RECORDS TO USE below:

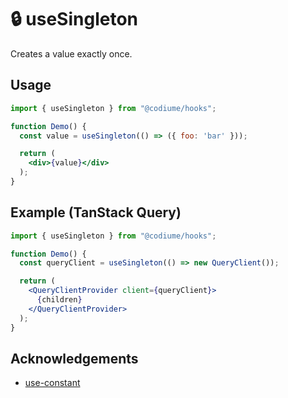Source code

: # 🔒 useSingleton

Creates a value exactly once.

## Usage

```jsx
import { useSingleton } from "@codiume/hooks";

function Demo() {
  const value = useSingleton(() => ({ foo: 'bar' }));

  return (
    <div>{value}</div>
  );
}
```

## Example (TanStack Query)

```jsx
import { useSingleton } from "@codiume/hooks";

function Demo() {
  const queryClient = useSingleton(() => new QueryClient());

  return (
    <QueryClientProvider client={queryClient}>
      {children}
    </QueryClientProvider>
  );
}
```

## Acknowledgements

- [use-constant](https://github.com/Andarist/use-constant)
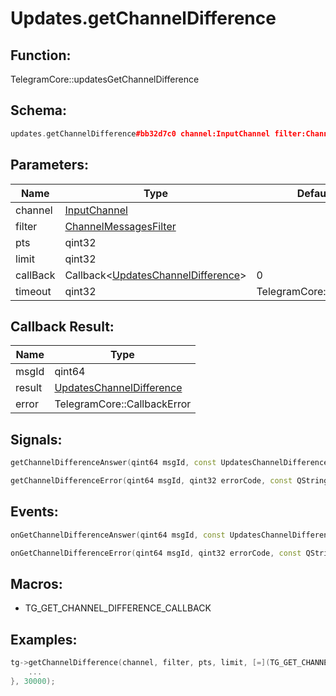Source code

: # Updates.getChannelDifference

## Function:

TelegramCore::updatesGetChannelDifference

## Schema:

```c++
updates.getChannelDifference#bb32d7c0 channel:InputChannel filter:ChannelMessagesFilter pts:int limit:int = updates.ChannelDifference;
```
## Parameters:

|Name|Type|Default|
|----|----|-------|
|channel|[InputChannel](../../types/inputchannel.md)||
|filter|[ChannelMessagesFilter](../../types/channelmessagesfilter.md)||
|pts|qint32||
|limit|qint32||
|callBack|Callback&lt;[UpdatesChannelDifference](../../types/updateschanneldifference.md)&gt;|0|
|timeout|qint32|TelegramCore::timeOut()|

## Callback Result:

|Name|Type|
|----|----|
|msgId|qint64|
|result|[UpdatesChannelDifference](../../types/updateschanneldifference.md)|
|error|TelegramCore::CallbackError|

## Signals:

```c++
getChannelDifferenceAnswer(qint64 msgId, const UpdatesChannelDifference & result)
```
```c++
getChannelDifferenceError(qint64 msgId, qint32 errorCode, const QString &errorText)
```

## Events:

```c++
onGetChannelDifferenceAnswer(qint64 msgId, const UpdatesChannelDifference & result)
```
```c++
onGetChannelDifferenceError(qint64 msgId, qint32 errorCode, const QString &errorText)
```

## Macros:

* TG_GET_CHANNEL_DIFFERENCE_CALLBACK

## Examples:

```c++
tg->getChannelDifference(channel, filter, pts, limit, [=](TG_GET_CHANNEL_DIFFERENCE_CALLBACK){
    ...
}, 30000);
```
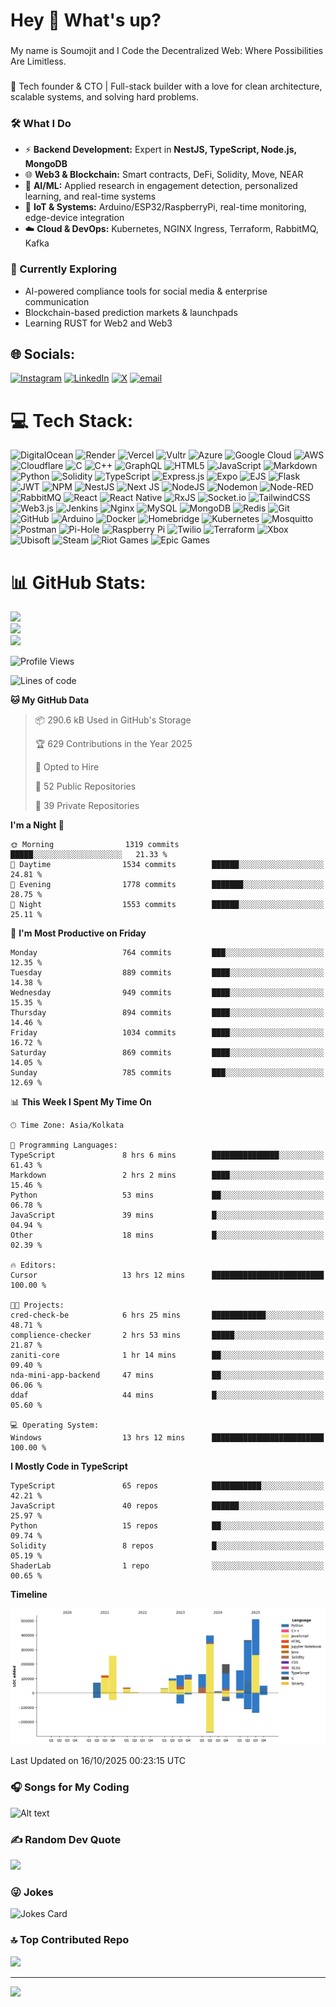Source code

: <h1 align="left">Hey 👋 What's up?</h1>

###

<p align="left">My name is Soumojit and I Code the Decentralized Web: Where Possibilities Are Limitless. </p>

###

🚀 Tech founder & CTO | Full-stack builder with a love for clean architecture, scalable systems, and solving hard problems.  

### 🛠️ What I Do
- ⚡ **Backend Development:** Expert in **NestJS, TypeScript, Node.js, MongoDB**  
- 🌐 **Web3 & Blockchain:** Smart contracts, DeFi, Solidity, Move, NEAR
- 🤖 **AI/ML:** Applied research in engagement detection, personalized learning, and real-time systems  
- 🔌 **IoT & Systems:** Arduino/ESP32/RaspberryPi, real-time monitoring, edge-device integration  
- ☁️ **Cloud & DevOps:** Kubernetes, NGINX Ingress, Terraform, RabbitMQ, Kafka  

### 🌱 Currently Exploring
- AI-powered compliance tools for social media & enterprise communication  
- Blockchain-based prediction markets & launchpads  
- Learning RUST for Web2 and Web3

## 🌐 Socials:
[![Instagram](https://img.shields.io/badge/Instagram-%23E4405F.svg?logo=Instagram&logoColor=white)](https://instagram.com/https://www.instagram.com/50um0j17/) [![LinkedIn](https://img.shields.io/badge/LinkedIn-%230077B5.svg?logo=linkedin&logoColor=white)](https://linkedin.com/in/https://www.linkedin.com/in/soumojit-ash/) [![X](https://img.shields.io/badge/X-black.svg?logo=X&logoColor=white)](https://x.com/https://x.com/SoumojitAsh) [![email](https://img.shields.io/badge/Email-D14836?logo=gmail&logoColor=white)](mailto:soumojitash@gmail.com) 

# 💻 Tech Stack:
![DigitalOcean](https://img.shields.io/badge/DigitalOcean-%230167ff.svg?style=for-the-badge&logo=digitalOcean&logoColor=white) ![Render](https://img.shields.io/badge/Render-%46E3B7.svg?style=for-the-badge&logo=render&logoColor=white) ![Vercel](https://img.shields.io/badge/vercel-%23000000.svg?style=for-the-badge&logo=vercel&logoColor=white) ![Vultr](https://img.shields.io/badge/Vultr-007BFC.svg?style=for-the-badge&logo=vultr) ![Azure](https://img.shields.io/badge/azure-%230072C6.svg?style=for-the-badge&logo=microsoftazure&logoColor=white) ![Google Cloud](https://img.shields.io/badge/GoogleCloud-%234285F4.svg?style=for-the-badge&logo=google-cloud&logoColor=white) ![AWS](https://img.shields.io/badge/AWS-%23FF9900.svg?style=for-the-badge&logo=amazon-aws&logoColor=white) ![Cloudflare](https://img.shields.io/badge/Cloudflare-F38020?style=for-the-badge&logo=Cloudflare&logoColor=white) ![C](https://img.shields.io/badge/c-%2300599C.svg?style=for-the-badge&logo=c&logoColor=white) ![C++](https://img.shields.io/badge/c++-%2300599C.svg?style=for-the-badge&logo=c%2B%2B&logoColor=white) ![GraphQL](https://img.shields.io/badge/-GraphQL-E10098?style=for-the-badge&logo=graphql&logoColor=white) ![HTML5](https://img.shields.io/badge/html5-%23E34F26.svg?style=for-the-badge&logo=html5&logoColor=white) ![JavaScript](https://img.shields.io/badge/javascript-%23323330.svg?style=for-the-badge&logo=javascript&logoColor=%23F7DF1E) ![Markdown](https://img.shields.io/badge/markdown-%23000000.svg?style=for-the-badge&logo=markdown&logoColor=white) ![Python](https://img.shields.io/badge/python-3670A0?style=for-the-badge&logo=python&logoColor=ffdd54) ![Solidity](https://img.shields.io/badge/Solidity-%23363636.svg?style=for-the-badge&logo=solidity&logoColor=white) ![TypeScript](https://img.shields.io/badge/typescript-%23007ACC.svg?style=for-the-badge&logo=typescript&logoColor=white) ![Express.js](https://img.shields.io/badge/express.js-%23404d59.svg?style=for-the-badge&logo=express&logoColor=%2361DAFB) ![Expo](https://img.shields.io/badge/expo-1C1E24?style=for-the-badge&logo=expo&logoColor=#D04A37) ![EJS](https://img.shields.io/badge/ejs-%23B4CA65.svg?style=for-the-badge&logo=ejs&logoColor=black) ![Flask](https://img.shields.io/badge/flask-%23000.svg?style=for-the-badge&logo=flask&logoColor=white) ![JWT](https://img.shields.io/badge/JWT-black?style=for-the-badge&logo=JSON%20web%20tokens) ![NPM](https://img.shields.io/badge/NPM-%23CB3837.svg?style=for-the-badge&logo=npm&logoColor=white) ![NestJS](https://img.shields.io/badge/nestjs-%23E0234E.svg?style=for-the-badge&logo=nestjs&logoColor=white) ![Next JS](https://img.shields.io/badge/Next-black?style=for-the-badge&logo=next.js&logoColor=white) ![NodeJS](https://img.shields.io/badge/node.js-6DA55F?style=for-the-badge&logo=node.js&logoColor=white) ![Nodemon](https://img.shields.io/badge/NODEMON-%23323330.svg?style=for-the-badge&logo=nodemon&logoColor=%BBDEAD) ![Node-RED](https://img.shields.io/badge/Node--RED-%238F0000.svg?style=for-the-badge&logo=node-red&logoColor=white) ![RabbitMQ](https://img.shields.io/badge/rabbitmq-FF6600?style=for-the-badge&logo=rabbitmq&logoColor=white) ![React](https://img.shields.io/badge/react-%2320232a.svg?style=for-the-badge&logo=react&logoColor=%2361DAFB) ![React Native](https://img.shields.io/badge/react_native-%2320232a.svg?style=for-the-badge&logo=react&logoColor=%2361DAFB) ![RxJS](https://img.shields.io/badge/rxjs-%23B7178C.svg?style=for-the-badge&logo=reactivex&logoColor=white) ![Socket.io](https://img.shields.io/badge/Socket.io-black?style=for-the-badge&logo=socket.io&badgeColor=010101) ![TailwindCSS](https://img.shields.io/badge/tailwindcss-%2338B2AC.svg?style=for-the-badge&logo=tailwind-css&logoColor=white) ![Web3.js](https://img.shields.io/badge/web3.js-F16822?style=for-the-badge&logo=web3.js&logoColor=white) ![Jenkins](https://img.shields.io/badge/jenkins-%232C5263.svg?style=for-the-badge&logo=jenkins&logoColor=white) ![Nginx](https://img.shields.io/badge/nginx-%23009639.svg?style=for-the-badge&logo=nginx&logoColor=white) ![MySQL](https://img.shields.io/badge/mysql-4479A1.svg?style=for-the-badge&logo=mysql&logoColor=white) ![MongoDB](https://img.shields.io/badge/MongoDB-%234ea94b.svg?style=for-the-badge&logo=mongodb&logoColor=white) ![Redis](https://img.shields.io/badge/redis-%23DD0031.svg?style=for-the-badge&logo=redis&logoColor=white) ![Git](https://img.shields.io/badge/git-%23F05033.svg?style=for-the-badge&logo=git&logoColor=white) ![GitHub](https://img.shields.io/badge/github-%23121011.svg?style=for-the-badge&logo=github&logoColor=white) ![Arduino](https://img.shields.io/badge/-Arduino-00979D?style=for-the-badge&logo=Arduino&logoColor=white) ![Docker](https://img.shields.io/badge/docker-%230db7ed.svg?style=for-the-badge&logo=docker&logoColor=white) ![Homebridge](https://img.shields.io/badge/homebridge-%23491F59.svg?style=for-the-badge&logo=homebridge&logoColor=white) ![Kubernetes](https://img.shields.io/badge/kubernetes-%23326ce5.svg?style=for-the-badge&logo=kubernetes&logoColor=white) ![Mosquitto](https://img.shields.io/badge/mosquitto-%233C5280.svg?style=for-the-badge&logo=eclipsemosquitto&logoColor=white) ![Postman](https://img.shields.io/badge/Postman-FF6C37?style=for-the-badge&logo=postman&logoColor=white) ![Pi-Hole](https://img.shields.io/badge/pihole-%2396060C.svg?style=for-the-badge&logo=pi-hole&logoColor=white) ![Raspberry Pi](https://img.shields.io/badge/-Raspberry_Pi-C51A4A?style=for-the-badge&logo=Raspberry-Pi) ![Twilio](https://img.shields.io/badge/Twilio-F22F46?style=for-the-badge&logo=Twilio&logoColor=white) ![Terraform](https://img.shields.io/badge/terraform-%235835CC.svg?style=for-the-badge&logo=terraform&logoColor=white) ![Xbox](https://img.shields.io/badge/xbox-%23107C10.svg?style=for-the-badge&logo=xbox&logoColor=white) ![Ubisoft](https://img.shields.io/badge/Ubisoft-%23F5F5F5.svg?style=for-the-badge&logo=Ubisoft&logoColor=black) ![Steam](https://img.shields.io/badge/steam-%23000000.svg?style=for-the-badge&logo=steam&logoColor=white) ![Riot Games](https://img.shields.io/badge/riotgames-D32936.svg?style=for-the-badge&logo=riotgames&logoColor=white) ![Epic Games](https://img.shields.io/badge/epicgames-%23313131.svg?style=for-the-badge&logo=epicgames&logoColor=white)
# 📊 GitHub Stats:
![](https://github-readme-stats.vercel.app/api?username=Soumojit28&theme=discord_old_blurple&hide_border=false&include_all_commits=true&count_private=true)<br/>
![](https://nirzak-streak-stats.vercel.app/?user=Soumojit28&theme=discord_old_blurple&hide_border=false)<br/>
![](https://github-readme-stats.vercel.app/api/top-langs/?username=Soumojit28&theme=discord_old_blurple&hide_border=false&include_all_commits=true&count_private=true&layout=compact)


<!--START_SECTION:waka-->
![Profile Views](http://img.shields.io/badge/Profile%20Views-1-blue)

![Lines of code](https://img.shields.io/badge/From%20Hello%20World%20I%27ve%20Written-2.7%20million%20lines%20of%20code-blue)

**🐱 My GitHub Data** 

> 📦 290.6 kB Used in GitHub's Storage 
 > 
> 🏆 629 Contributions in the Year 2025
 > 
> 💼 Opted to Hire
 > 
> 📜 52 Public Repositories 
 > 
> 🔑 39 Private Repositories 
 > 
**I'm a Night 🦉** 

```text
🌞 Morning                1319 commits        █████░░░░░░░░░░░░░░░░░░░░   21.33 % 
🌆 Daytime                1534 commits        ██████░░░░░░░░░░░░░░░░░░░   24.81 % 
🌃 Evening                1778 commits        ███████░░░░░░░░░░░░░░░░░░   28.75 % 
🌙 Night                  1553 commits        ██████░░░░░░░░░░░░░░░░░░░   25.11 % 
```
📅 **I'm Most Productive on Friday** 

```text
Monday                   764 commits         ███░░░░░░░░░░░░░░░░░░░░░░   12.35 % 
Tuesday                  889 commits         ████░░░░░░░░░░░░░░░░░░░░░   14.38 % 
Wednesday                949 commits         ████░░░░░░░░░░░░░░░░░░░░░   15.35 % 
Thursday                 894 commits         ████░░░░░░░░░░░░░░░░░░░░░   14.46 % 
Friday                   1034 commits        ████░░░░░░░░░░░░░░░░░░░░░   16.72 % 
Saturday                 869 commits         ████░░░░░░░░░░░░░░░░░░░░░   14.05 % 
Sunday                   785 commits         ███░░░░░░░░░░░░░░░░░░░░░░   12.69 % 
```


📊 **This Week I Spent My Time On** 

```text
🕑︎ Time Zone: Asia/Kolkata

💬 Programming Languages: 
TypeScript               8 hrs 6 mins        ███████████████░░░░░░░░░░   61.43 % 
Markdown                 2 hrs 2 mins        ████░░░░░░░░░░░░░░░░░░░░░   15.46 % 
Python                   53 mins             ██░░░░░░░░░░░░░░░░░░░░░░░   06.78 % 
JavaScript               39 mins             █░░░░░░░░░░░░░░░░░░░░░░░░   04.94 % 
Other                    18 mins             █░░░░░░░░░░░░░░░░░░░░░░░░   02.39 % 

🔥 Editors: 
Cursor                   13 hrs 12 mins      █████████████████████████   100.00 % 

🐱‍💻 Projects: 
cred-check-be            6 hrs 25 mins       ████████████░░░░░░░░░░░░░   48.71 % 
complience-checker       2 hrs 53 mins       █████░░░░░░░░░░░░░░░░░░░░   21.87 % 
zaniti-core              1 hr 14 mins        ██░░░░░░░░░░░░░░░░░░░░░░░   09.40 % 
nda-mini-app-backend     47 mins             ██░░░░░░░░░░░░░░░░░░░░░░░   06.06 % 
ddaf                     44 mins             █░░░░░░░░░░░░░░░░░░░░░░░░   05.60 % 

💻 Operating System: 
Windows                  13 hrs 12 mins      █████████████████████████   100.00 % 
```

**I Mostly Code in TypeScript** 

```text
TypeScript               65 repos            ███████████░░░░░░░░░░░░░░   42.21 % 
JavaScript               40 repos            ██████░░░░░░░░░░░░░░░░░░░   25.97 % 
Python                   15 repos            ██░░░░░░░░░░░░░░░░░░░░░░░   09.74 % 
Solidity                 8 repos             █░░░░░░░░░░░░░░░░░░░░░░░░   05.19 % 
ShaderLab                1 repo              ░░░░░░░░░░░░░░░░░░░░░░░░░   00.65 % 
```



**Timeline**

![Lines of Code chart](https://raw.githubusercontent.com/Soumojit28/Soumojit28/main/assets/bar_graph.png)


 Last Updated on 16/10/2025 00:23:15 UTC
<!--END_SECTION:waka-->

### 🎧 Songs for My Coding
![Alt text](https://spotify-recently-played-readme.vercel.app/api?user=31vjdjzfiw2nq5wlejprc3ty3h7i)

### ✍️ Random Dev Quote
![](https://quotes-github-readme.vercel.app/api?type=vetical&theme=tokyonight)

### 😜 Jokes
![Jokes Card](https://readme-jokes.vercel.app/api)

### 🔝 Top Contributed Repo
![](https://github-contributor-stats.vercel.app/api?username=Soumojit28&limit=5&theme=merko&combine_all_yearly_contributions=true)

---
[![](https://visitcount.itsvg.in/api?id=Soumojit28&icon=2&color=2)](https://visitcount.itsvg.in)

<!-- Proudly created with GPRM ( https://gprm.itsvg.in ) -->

End of RECORDS TO USE.

TASK REQUIREMENTS:
Read through the entries and copy every line that includes "Jokes".

SOLUTION TO THIS TASK:
### 😜 Jokes
![Jokes Card](https://readme-jokes.vercel.app/api)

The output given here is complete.